> Supplied material:
┌──

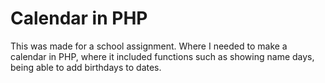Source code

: # Calendar in PHP
This was made for a school assignment.
Where I needed to make a calendar in PHP, where it included functions such as showing name days, being able to add birthdays to dates.
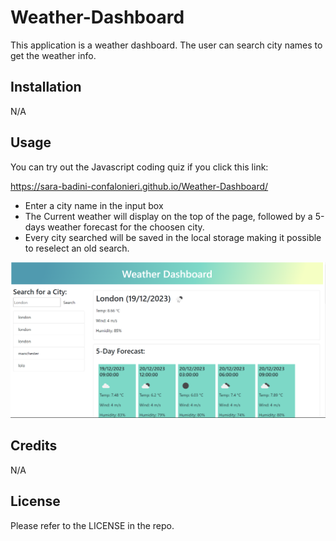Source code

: # Weather-Dashboard
This application is a weather dashboard. The user can search city names to get the weather info. 


## Installation

N/A


## Usage

You can try out the Javascript coding quiz if you click this link:

https://sara-badini-confalonieri.github.io/Weather-Dashboard/

* Enter a city name in the input box
* The Current weather will display on the top of the page, followed by a 5-days weather forecast for the choosen city.
* Every city searched will be saved in the local storage making it possible to reselect an old search.


![alt text](./assets/images/screenshot.png)


## Credits

N/A

## License

Please refer to the LICENSE in the repo.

└──

> Aim of the exercise: Output everything in the records exactly, leaving pictures out.

> Written solution:
Source code

: # Calendar in PHP
This was made for a school assignment.
Where I needed to make a calendar in PHP, where it included functions such as showing name days, being able to add birthdays to dates.
Source code

: # Weather-Dashboard
This application is a weather dashboard. The user can search city names to get the weather info. 


## Installation

N/A


## Usage

You can try out the Javascript coding quiz if you click this link:

https://sara-badini-confalonieri.github.io/Weather-Dashboard/

* Enter a city name in the input box
* The Current weather will display on the top of the page, followed by a 5-days weather forecast for the choosen city.
* Every city searched will be saved in the local storage making it possible to reselect an old search.


![alt text](./assets/images/screenshot.png)


## Credits

N/A

## License

Please refer to the LICENSE in the repo.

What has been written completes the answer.